It would have done your heart good to see her.
She came into the room with the briskness of a March flurry of snow. Her cheeks were poppy-red, her eyes sparkled with the mere joy of living. And she chuckled happily as she tucked back the curly scolding locks that were flying about, all helter-skelter, like feathers unloosed or fluffy chicks blowing away from the mother wing.
"Isn't it jolly?" she chirped, as she threw her muff on the floor and made a dive for Peter Jackson. Peter Jackson is a cat, as black as the ace of spades and as pugilistic a feline as ever walked a fence.

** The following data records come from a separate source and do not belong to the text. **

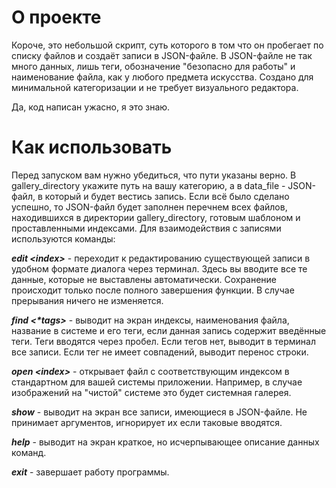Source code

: # О проекте

Короче, это небольшой скрипт, суть которого в том что он пробегает по списку файлов и создаёт записи в JSON-файле. 
В JSON-файле не так много данных, лишь теги, обозначение "безопасно для работы" и наименование файла, как у любого предмета искусства.
Создано для минимальной категоризации и не требует визуального редактора.

Да, код написан ужасно, я это знаю. 

# Как использовать

Перед запуском вам нужно убедиться, что пути указаны верно. В gallery_directory укажите путь на вашу категорию, а в data_file - JSON-файл, в который и будет вестись запись. 
Если всё было сделано успешно, то JSON-файл будет заполнен перечнем всех файлов, находившихся в директории gallery_directory, готовым шаблоном и проставленными индексами.
Для взаимодействия с записями используются команды:

***edit \<index>*** - переходит к редактированию существующей записи в удобном формате диалога через терминал. Здесь вы вводите все те данные, которые не выставлены автоматически. Сохранение происходит только после полного завершения функции. В случае прерывания ничего не изменяется.

***find \<\*tags\>*** - выводит на экран индексы, наименования файла, название в системе и его теги, если данная запись содержит введённые теги. Теги вводятся через пробел. Если тегов нет, выводит в терминал все записи. Если тег не имеет совпадений, выводит перенос строки.

***open \<index\>*** - открывает файл с соответствующим индексом в стандартном для вашей системы приложении. Например, в случае изображений на "чистой" системе это будет системная галерея.

***show*** - выводит на экран все записи, имеющиеся в JSON-файле. Не принимает аргументов, игнорирует их если таковые вводятся.

***help*** - выводит на экран краткое, но исчерпывающее описание данных команд. 

***exit*** - завершает работу программы.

"Isn't what jolly?" I queried. "The weather or your sprightly self? Do you know, you'd make a splendid poster now for some new-fangled cork-soled walking shoe? Or perhaps a bearskin ulster for Klondike wear. I'm sure a feather boa concern would pay a fortune for your picture. I would I were an artist man, with a little brush and a little pencil and a little palette with nice little paint puddles on it——"
"What-in-the-world? Here I start in to dilate upon the joys of exercise and off you go, just like a musical top with your buzz-buzz-buzz, and your incomprehensible talk about little painters and little palettes and little paint puddles. I'm sure it's not a bit nice of you."

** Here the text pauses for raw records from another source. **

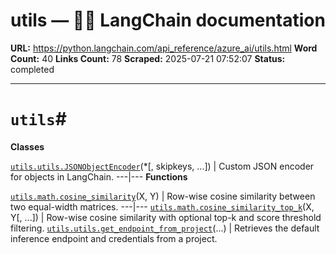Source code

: # utils — 🦜🔗 LangChain  documentation

**URL:** https://python.langchain.com/api_reference/azure_ai/utils.html
**Word Count:** 40
**Links Count:** 78
**Scraped:** 2025-07-21 07:52:07
**Status:** completed

---

# `utils`\#

**Classes**

[`utils.utils.JSONObjectEncoder`](https://python.langchain.com/api_reference/azure_ai/utils/langchain_azure_ai.utils.utils.JSONObjectEncoder.html#langchain_azure_ai.utils.utils.JSONObjectEncoder "langchain_azure_ai.utils.utils.JSONObjectEncoder")\(\*\[, skipkeys, ...\]\) | Custom JSON encoder for objects in LangChain.   ---|---      **Functions**

[`utils.math.cosine_similarity`](https://python.langchain.com/api_reference/azure_ai/utils/langchain_azure_ai.utils.math.cosine_similarity.html#langchain_azure_ai.utils.math.cosine_similarity "langchain_azure_ai.utils.math.cosine_similarity")\(X, Y\) | Row-wise cosine similarity between two equal-width matrices.   ---|---   [`utils.math.cosine_similarity_top_k`](https://python.langchain.com/api_reference/azure_ai/utils/langchain_azure_ai.utils.math.cosine_similarity_top_k.html#langchain_azure_ai.utils.math.cosine_similarity_top_k "langchain_azure_ai.utils.math.cosine_similarity_top_k")\(X, Y\[, ...\]\) | Row-wise cosine similarity with optional top-k and score threshold filtering.   [`utils.utils.get_endpoint_from_project`](https://python.langchain.com/api_reference/azure_ai/utils/langchain_azure_ai.utils.utils.get_endpoint_from_project.html#langchain_azure_ai.utils.utils.get_endpoint_from_project "langchain_azure_ai.utils.utils.get_endpoint_from_project")\(...\) | Retrieves the default inference endpoint and credentials from a project.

Peter Jackson was shoved to the floor.
"But walking is jolly!" she piped, "and I've just had the very gloriousest tramp and I feel as fine as a—what is it they say? Oh, as fine as a violin—I—I mean fiddle. I walked miles and miles—perhaps not quite so far—and the wind was blowing a blue streak right in my face. Ugh! first it made me shiver and creep up into my collar. But bimeby I got nice and warmy, and my cheeks tingled. I felt as if I could walk from here to the place where the sun goes down. Do you know, I never before realized how much fun it was to take a good tramp. I've half a mind to reform from my rôle of lazy-bones and walk every day, whether it snows, blows, cyclones, or turns warm, and fells us all with sunstrokes and heat prostrations."
"Health is the vital principle of bliss, and exercise of health," said I, quoting Thomson.
"Oh, well," and my pretty, rosy-cheeked guest arose. "I must be going. You know how it is when one gets to preaching physical culture and spouting poetry. Ta-ta!" and away she went, like the fleeting memory of last night's dream.